==== Material supplied

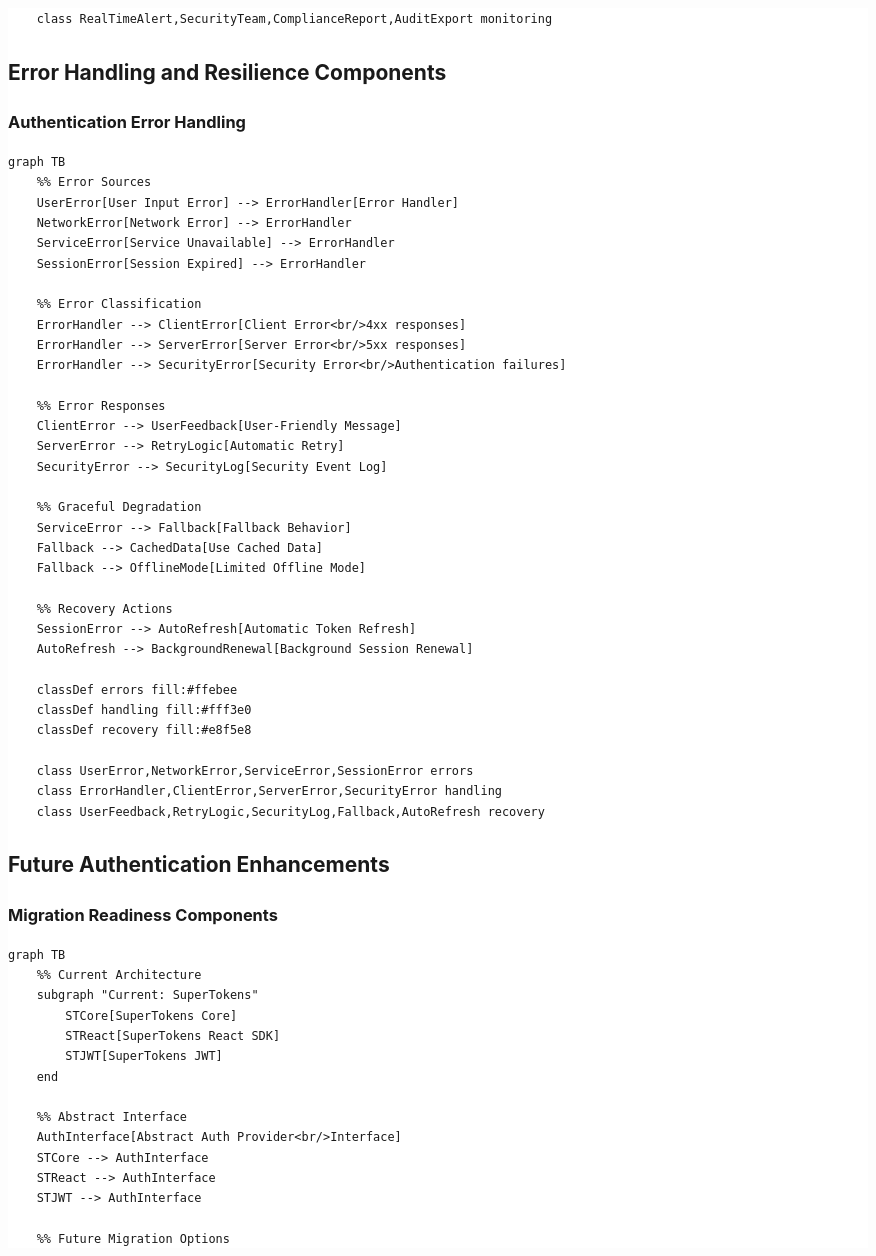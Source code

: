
 ```mermaid
    class RealTimeAlert,SecurityTeam,ComplianceReport,AuditExport monitoring
```

## Error Handling and Resilience Components

### Authentication Error Handling

```mermaid
graph TB
    %% Error Sources
    UserError[User Input Error] --> ErrorHandler[Error Handler]
    NetworkError[Network Error] --> ErrorHandler
    ServiceError[Service Unavailable] --> ErrorHandler
    SessionError[Session Expired] --> ErrorHandler
    
    %% Error Classification
    ErrorHandler --> ClientError[Client Error<br/>4xx responses]
    ErrorHandler --> ServerError[Server Error<br/>5xx responses]
    ErrorHandler --> SecurityError[Security Error<br/>Authentication failures]
    
    %% Error Responses
    ClientError --> UserFeedback[User-Friendly Message]
    ServerError --> RetryLogic[Automatic Retry]
    SecurityError --> SecurityLog[Security Event Log]
    
    %% Graceful Degradation
    ServiceError --> Fallback[Fallback Behavior]
    Fallback --> CachedData[Use Cached Data]
    Fallback --> OfflineMode[Limited Offline Mode]
    
    %% Recovery Actions
    SessionError --> AutoRefresh[Automatic Token Refresh]
    AutoRefresh --> BackgroundRenewal[Background Session Renewal]
    
    classDef errors fill:#ffebee
    classDef handling fill:#fff3e0
    classDef recovery fill:#e8f5e8
    
    class UserError,NetworkError,ServiceError,SessionError errors
    class ErrorHandler,ClientError,ServerError,SecurityError handling
    class UserFeedback,RetryLogic,SecurityLog,Fallback,AutoRefresh recovery
```

## Future Authentication Enhancements

### Migration Readiness Components

```mermaid
graph TB
    %% Current Architecture
    subgraph "Current: SuperTokens"
        STCore[SuperTokens Core]
        STReact[SuperTokens React SDK]
        STJWT[SuperTokens JWT]
    end
    
    %% Abstract Interface
    AuthInterface[Abstract Auth Provider<br/>Interface]
    STCore --> AuthInterface
    STReact --> AuthInterface
    STJWT --> AuthInterface
    
    %% Future Migration Options
```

========

### What is being asked:
Once the pictures are dropped, set down everything else in the records exactly.

### Task solution:
Source code

:
 ```mermaid
    class RealTimeAlert,SecurityTeam,ComplianceReport,AuditExport monitoring
```

## Error Handling and Resilience Components

### Authentication Error Handling

```mermaid
graph TB
    %% Error Sources
    UserError[User Input Error] --> ErrorHandler[Error Handler]
    NetworkError[Network Error] --> ErrorHandler
    ServiceError[Service Unavailable] --> ErrorHandler
    SessionError[Session Expired] --> ErrorHandler
    
    %% Error Classification
    ErrorHandler --> ClientError[Client Error<br/>4xx responses]
    ErrorHandler --> ServerError[Server Error<br/>5xx responses]
    ErrorHandler --> SecurityError[Security Error<br/>Authentication failures]
    
    %% Error Responses
    ClientError --> UserFeedback[User-Friendly Message]
    ServerError --> RetryLogic[Automatic Retry]
    SecurityError --> SecurityLog[Security Event Log]
    
    %% Graceful Degradation
    ServiceError --> Fallback[Fallback Behavior]
    Fallback --> CachedData[Use Cached Data]
    Fallback --> OfflineMode[Limited Offline Mode]
    
    %% Recovery Actions
    SessionError --> AutoRefresh[Automatic Token Refresh]
    AutoRefresh --> BackgroundRenewal[Background Session Renewal]
    
    classDef errors fill:#ffebee
    classDef handling fill:#fff3e0
    classDef recovery fill:#e8f5e8
    
    class UserError,NetworkError,ServiceError,SessionError errors
    class ErrorHandler,ClientError,ServerError,SecurityError handling
    class UserFeedback,RetryLogic,SecurityLog,Fallback,AutoRefresh recovery
```

## Future Authentication Enhancements

### Migration Readiness Components

```mermaid
graph TB
    %% Current Architecture
    subgraph "Current: SuperTokens"
        STCore[SuperTokens Core]
        STReact[SuperTokens React SDK]
        STJWT[SuperTokens JWT]
    end
    
    %% Abstract Interface
    AuthInterface[Abstract Auth Provider<br/>Interface]
    STCore --> AuthInterface
    STReact --> AuthInterface
    STJWT --> AuthInterface
    
    %% Future Migration Options
```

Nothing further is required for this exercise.